=== Section Start ===

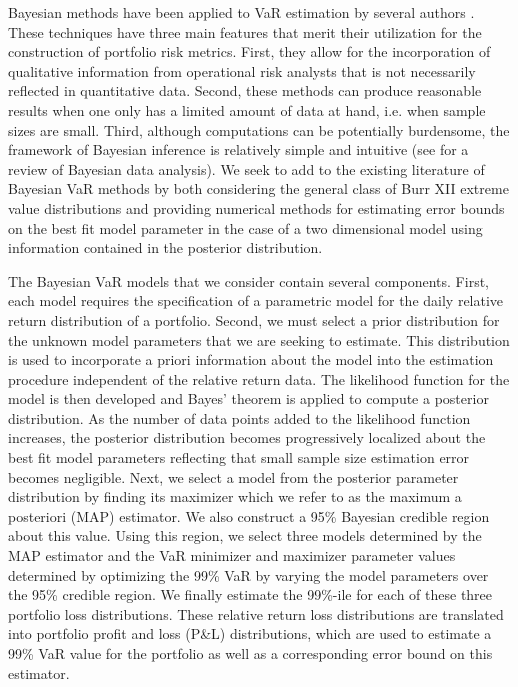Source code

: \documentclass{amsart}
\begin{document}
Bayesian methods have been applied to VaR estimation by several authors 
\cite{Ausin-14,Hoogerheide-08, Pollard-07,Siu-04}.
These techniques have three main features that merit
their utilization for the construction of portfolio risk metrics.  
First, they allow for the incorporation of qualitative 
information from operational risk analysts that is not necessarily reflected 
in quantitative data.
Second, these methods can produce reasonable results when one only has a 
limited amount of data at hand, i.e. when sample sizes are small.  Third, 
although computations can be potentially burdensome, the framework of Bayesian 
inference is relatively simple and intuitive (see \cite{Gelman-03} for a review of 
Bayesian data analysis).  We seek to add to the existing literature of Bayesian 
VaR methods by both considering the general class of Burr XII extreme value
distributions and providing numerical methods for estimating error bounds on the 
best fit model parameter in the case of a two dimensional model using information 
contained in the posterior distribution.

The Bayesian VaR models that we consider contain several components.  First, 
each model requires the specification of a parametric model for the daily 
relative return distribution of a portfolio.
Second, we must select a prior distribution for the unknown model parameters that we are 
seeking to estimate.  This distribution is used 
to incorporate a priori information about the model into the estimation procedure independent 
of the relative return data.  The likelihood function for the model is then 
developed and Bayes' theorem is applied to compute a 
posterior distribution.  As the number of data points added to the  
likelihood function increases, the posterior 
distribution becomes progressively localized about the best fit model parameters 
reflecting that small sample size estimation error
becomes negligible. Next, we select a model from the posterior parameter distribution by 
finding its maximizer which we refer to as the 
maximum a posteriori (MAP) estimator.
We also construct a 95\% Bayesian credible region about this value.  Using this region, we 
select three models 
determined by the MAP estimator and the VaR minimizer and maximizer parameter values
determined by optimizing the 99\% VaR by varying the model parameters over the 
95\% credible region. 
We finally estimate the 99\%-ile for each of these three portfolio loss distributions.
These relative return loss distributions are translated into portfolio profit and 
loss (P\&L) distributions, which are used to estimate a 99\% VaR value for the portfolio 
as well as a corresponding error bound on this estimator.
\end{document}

=== Section End ===

*Problem to work on*. Retype the records exactly, but skip the pictures.

*Answer box*.
Source code

: \documentclass{amsart}
\begin{document}
Bayesian methods have been applied to VaR estimation by several authors 
\cite{Ausin-14,Hoogerheide-08, Pollard-07,Siu-04}.
These techniques have three main features that merit
their utilization for the construction of portfolio risk metrics.  
First, they allow for the incorporation of qualitative 
information from operational risk analysts that is not necessarily reflected 
in quantitative data.
Second, these methods can produce reasonable results when one only has a 
limited amount of data at hand, i.e. when sample sizes are small.  Third, 
although computations can be potentially burdensome, the framework of Bayesian 
inference is relatively simple and intuitive (see \cite{Gelman-03} for a review of 
Bayesian data analysis).  We seek to add to the existing literature of Bayesian 
VaR methods by both considering the general class of Burr XII extreme value
distributions and providing numerical methods for estimating error bounds on the 
best fit model parameter in the case of a two dimensional model using information 
contained in the posterior distribution.

The Bayesian VaR models that we consider contain several components.  First, 
each model requires the specification of a parametric model for the daily 
relative return distribution of a portfolio.
Second, we must select a prior distribution for the unknown model parameters that we are 
seeking to estimate.  This distribution is used 
to incorporate a priori information about the model into the estimation procedure independent 
of the relative return data.  The likelihood function for the model is then 
developed and Bayes' theorem is applied to compute a 
posterior distribution.  As the number of data points added to the  
likelihood function increases, the posterior 
distribution becomes progressively localized about the best fit model parameters 
reflecting that small sample size estimation error
becomes negligible. Next, we select a model from the posterior parameter distribution by 
finding its maximizer which we refer to as the 
maximum a posteriori (MAP) estimator.
We also construct a 95\% Bayesian credible region about this value.  Using this region, we 
select three models 
determined by the MAP estimator and the VaR minimizer and maximizer parameter values
determined by optimizing the 99\% VaR by varying the model parameters over the 
95\% credible region. 
We finally estimate the 99\%-ile for each of these three portfolio loss distributions.
These relative return loss distributions are translated into portfolio profit and 
loss (P\&L) distributions, which are used to estimate a 99\% VaR value for the portfolio 
as well as a corresponding error bound on this estimator.
\end{document}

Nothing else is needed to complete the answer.